● TASK STATEMENT
Each record that comes next should be output exactly; pictures do not belong in the copy.

(Records from a data collection)
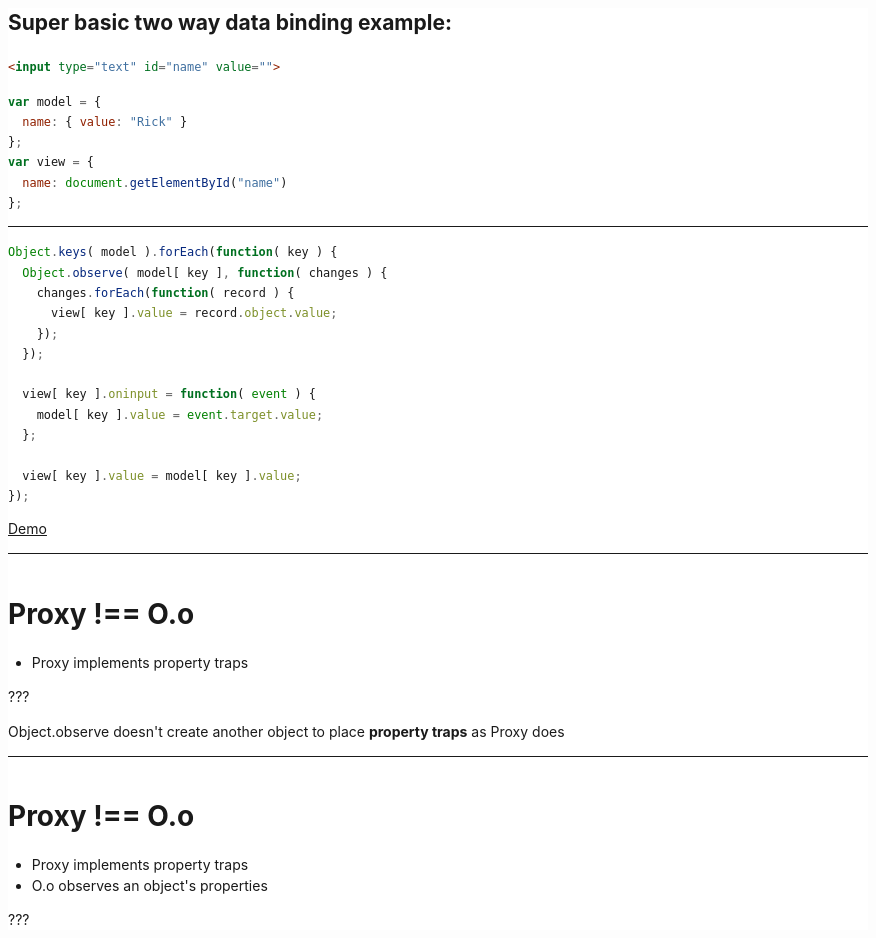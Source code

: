 
## Super basic two way data binding example:

```html
<input type="text" id="name" value="">
```

```js
var model = {
  name: { value: "Rick" }
};
var view = {
  name: document.getElementById("name")
};
```
---

```js
Object.keys( model ).forEach(function( key ) {
  Object.observe( model[ key ], function( changes ) {
    changes.forEach(function( record ) {
      view[ key ].value = record.object.value;
    });
  });

  view[ key ].oninput = function( event ) {
    model[ key ].value = event.target.value;
  };

  view[ key ].value = model[ key ].value;
});

```

[Demo](./examples/twoway.html)

---

# Proxy !== O.o

- Proxy implements property traps

???

Object.observe doesn't create another object to place **property traps** as Proxy does

---

# Proxy !== O.o

- Proxy implements property traps
- O.o observes an object's properties

???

● ANSWER SPACE
Source code

: 
## Super basic two way data binding example:

```html
<input type="text" id="name" value="">
```

```js
var model = {
  name: { value: "Rick" }
};
var view = {
  name: document.getElementById("name")
};
```
---

```js
Object.keys( model ).forEach(function( key ) {
  Object.observe( model[ key ], function( changes ) {
    changes.forEach(function( record ) {
      view[ key ].value = record.object.value;
    });
  });

  view[ key ].oninput = function( event ) {
    model[ key ].value = event.target.value;
  };

  view[ key ].value = model[ key ].value;
});

```

[Demo](./examples/twoway.html)

---

# Proxy !== O.o

- Proxy implements property traps

???

Object.observe doesn't create another object to place **property traps** as Proxy does

---

# Proxy !== O.o

- Proxy implements property traps
- O.o observes an object's properties

???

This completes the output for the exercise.